Plot one sample from the results:
fig = Octofitter.rvpostplot(model, chain) # saved to "k2_132-rvpostplot.png"

Plot many samples from the results:
fig = octoplot(
model,
chain,
# Some optional tweaks to the appearance:
N=50, # only plot 50 samples
figscale=1.5, # make it larger
alpha=0.05, # make each sample more transparent
colormap="#0072b2",
) # saved to "k2_132-plot-grid.png"

Corner plot:
octocorner(model, chain, small=true) # saved to "k2_132-pairplot-small.png"
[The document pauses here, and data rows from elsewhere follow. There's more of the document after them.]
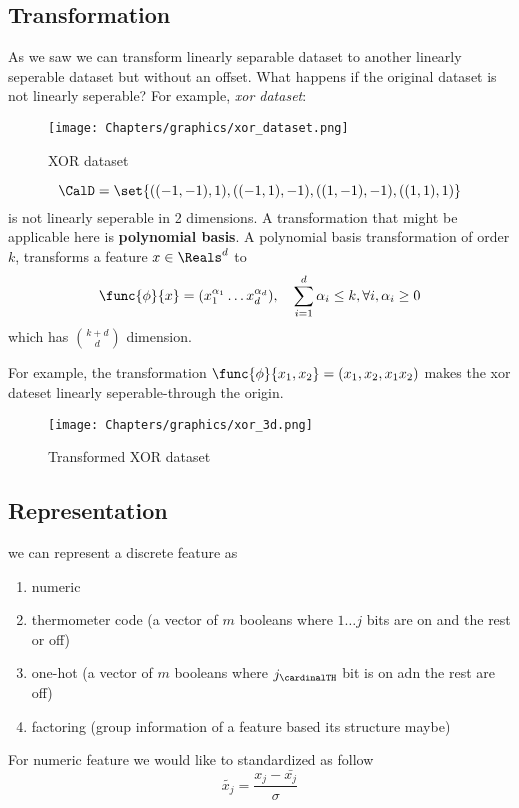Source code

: \subsection{Transformation}
As we saw we can transform linearly separable dataset to another linearly seperable dataset but without an offset. What happens if the original dataset is not linearly seperable? For example, \textit{xor dataset}:
\begin{figure*}[!ht]
    \centering
    \texttt{[image: Chapters/graphics/xor\_dataset.png]}
    \caption{XOR dataset}
\end{figure*}

\begin{equation*}
    \CalD = \set{((-1,-1),1), ((-1,1), -1) , ((1,-1),-1) , ((1,1),1)}
\end{equation*}
is not linearly seperable in 2 dimensions. A transformation that might be applicable here is \textbf{polynomial basis}. A polynomial basis transformation of order \(k\), transforms a feature \(x \in \Reals^d\) to
\begin{equation*}
    \func{\phi}{x} = ( x_1^{\alpha_1} \dots x_d^{\alpha_d}) , \quad \sum_{i = 1}^d \alpha_i \leq k , \forall i, \alpha_i \geq 0
\end{equation*}
which has \(\binom{k + d }{d }\) dimension.

For example, the transformation \(\func{\phi}{x_1, x_2} = (x_1,x_2,x_1x_2)\) makes the xor dateset linearly seperable-through the origin.
\begin{figure*}[!ht]
    \centering
    \texttt{[image: Chapters/graphics/xor\_3d.png]}
    \caption{Transformed XOR dataset}
\end{figure*}
\subsection{Representation}
we can represent a discrete feature as
\begin{enumerate}
    \item numeric
    \item thermometer code (a vector of \(m\) booleans where \(1\dots j\) bits are on and the rest or off)
    \item one-hot (a vector of \(m\) booleans where \(j_{\cardinalTH}\) bit is on adn the rest are off)
    \item factoring (group information of a feature based its structure maybe)
\end{enumerate}

For numeric feature we would like to standardized as follow
\begin{equation*}
    \tilde{x_j}  = \dfrac{x_j - \bar{x_j}}{\sigma}
\end{equation*}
Gaussian Process Fit with Celerite
We now demonstrate an approximate quasi-static kernel implemented using Celerite. For the class of kernels supported by Celerite, the performance scales much better with the number of data points. This makes it a good choice for modelling large RV datasets.
Make sure that you type using OctofitterRadialVelocity.Celerite
and not using Celerite
. Celerite.jl does not support Julia 1.0+, so we currently bundle a fork that has been patched to work. When / if Celerite.jl is updated we will switch back to the public package.
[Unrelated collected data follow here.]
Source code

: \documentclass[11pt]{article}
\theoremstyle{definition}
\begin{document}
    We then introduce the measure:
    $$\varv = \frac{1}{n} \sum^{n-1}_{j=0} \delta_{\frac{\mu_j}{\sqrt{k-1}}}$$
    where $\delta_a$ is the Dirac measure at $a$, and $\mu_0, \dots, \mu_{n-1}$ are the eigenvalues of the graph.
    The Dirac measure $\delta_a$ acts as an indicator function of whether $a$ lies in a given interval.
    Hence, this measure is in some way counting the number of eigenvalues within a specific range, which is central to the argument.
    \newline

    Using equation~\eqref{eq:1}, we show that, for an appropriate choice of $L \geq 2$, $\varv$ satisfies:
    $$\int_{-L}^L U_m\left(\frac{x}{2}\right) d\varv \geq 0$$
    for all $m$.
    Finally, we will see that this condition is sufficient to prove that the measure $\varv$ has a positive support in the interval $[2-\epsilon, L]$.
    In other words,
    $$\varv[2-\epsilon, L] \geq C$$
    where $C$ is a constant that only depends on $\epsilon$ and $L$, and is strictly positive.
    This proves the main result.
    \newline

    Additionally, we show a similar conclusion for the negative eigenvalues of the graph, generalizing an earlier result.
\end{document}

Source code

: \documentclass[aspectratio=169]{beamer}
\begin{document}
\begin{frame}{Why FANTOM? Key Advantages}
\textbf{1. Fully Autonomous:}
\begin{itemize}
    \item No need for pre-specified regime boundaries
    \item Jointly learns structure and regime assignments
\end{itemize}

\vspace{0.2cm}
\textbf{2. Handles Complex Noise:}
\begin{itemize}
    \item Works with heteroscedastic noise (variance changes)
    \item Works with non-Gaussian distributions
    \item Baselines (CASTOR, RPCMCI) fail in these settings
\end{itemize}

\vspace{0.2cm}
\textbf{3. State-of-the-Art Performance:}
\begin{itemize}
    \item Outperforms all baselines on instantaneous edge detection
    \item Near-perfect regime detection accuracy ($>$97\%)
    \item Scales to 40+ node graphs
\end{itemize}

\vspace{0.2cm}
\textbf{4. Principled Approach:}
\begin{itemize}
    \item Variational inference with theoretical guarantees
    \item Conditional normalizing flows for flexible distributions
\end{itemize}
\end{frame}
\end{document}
using OctofitterRadialVelocity.Celerite
rvlike_harps = StarAbsoluteRVLikelihood(
rv_dat[rv_dat_raw.tel .== "harps-n",:],
name="harps-n",
variables=(@variables begin
offset ~ Normal(-6693,100) # m/s
jitter ~ LogUniform(0.1,100) # m/s
# Add priors on GP kernel hyper-parameters.
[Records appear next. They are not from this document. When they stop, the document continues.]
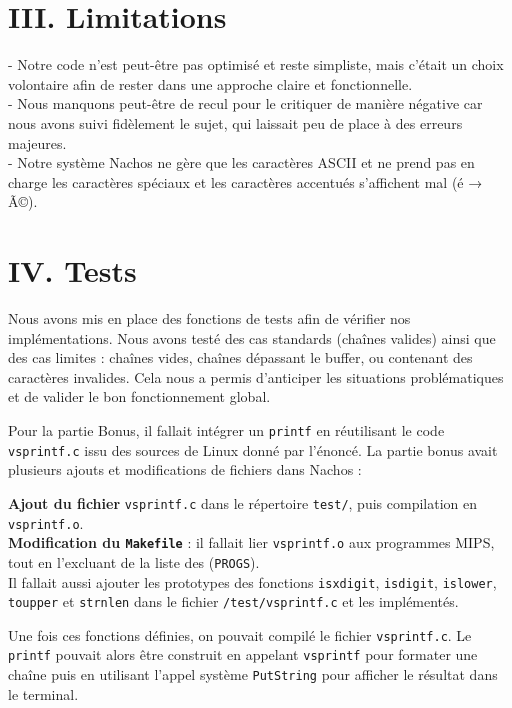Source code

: \documentclass[12pt,a4paper]{report}
\begin{document}
\section*{III. Limitations}

- Notre code n'est peut-être pas optimisé et reste simpliste, mais c'était un choix volontaire afin de rester dans une approche claire et fonctionnelle. \\
- Nous manquons peut-être de recul pour le critiquer de manière négative car nous avons suivi fidèlement le sujet, qui laissait peu de place à des erreurs majeures. \\
- Notre système Nachos ne gère que les caractères ASCII et ne prend pas en charge les caractères spéciaux et les caractères accentués s’affichent mal (é → Ã©). \\

\section*{IV. Tests}

Nous avons mis en place des fonctions de tests afin de vérifier nos implémentations.  
Nous avons testé des cas standards (chaînes valides) ainsi que des cas limites : chaînes vides, chaînes dépassant le buffer, ou contenant des caractères invalides.  
Cela nous a permis d’anticiper les situations problématiques et de valider le bon fonctionnement global.

Pour la partie Bonus, il fallait intégrer un \texttt{printf} en réutilisant
le code \texttt{vsprintf.c} issu des sources de Linux donné par l'énoncé. 
La partie bonus avait plusieurs ajouts et modifications de fichiers dans Nachos :

\textbf{Ajout du fichier} \texttt{vsprintf.c} dans le répertoire \texttt{test/}, puis compilation en \texttt{vsprintf.o}. \\
\textbf{Modification du \texttt{Makefile}} : il fallait lier  \texttt{vsprintf.o} aux programmes MIPS,
tout en l’excluant de la liste des (\texttt{PROGS}). \\

Il fallait aussi ajouter les prototypes des fonctions \texttt{isxdigit}, \texttt{isdigit}, \texttt{islower}, \texttt{toupper} et \texttt{strnlen}
dans le fichier \texttt{/test/vsprintf.c} et les implémentés.

Une fois ces fonctions définies, on pouvait compilé le fichier \texttt{vsprintf.c}.
Le \texttt{printf} pouvait alors être construit en appelant \texttt{vsprintf} pour formater une chaîne
puis en utilisant l’appel système \texttt{PutString} pour afficher le résultat dans le terminal.
\end{document}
B ~ Uniform(0.00001, 2000000)
C ~ Uniform(0.00001, 200)
L ~ Uniform(2, 200)
Prot ~ Uniform(8.5, 20)#Uniform(0, 20)
end),
gaussian_process = θ_obs -> Celerite.CeleriteGP(
Celerite.RealTerm(
#=log_a=# log(θ_obs.B*(1+θ_obs.C)/(2+θ_obs.C)),
#=log_c=# log(1/θ_obs.L)
) + Celerite.ComplexTerm(
#=log_a=# log(θ_obs.B/(2+θ_obs.C)),
#=log_b=# -Inf,
#=log_c=# log(1/θ_obs.L),
#=log_d=# log(2pi/θ_obs.Prot)
)
)
)
rvlike_pfs = StarAbsoluteRVLikelihood(
rv_dat[rv_dat_raw.tel .== "pfs",:],
name="pfs",
variables=(@variables begin
offset ~ Normal(0,100) # m/s
jitter ~ LogUniform(0.1,100) # m/s
# Add priors on GP kernel hyper-parameters.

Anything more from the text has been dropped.